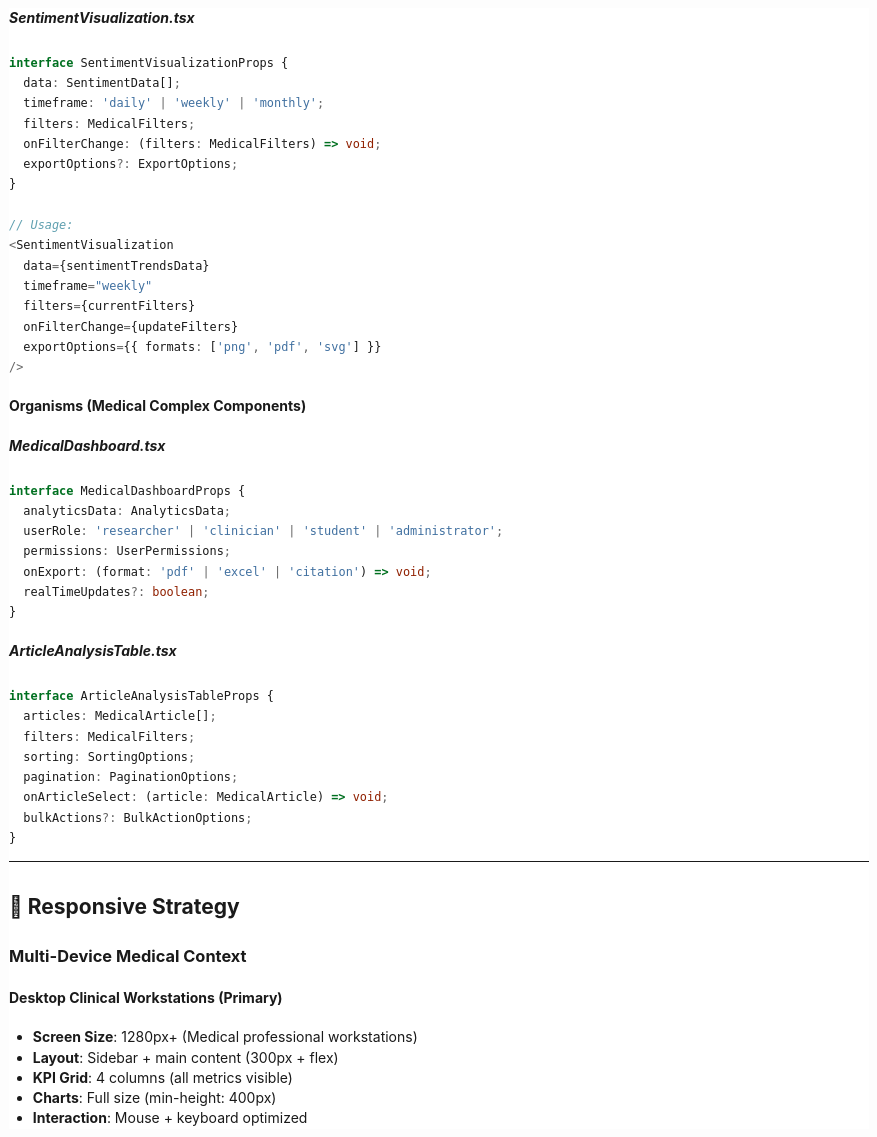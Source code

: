 ##### **SentimentVisualization.tsx**
```typescript
interface SentimentVisualizationProps {
  data: SentimentData[];
  timeframe: 'daily' | 'weekly' | 'monthly';
  filters: MedicalFilters;
  onFilterChange: (filters: MedicalFilters) => void;
  exportOptions?: ExportOptions;
}

// Usage:
<SentimentVisualization
  data={sentimentTrendsData}
  timeframe="weekly"
  filters={currentFilters}
  onFilterChange={updateFilters}
  exportOptions={{ formats: ['png', 'pdf', 'svg'] }}
/>
```

#### **Organisms (Medical Complex Components)**

##### **MedicalDashboard.tsx**
```typescript
interface MedicalDashboardProps {
  analyticsData: AnalyticsData;
  userRole: 'researcher' | 'clinician' | 'student' | 'administrator';
  permissions: UserPermissions;
  onExport: (format: 'pdf' | 'excel' | 'citation') => void;
  realTimeUpdates?: boolean;
}
```

##### **ArticleAnalysisTable.tsx**
```typescript
interface ArticleAnalysisTableProps {
  articles: MedicalArticle[];
  filters: MedicalFilters;
  sorting: SortingOptions;
  pagination: PaginationOptions;
  onArticleSelect: (article: MedicalArticle) => void;
  bulkActions?: BulkActionOptions;
}
```

---

## 📱 **Responsive Strategy**

### **Multi-Device Medical Context**

#### **Desktop Clinical Workstations (Primary)**
- **Screen Size**: 1280px+ (Medical professional workstations)
- **Layout**: Sidebar + main content (300px + flex)
- **KPI Grid**: 4 columns (all metrics visible)
- **Charts**: Full size (min-height: 400px)
- **Interaction**: Mouse + keyboard optimized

-*-

▸ **Aim of the exercise**
Return the full listing above exactly as written, and omit the pictures.

▸ **Expected output**
Source code

: ##### **SentimentVisualization.tsx**
```typescript
interface SentimentVisualizationProps {
  data: SentimentData[];
  timeframe: 'daily' | 'weekly' | 'monthly';
  filters: MedicalFilters;
  onFilterChange: (filters: MedicalFilters) => void;
  exportOptions?: ExportOptions;
}

// Usage:
<SentimentVisualization
  data={sentimentTrendsData}
  timeframe="weekly"
  filters={currentFilters}
  onFilterChange={updateFilters}
  exportOptions={{ formats: ['png', 'pdf', 'svg'] }}
/>
```

#### **Organisms (Medical Complex Components)**

##### **MedicalDashboard.tsx**
```typescript
interface MedicalDashboardProps {
  analyticsData: AnalyticsData;
  userRole: 'researcher' | 'clinician' | 'student' | 'administrator';
  permissions: UserPermissions;
  onExport: (format: 'pdf' | 'excel' | 'citation') => void;
  realTimeUpdates?: boolean;
}
```

##### **ArticleAnalysisTable.tsx**
```typescript
interface ArticleAnalysisTableProps {
  articles: MedicalArticle[];
  filters: MedicalFilters;
  sorting: SortingOptions;
  pagination: PaginationOptions;
  onArticleSelect: (article: MedicalArticle) => void;
  bulkActions?: BulkActionOptions;
}
```

---

## 📱 **Responsive Strategy**

### **Multi-Device Medical Context**

#### **Desktop Clinical Workstations (Primary)**
- **Screen Size**: 1280px+ (Medical professional workstations)
- **Layout**: Sidebar + main content (300px + flex)
- **KPI Grid**: 4 columns (all metrics visible)
- **Charts**: Full size (min-height: 400px)
- **Interaction**: Mouse + keyboard optimized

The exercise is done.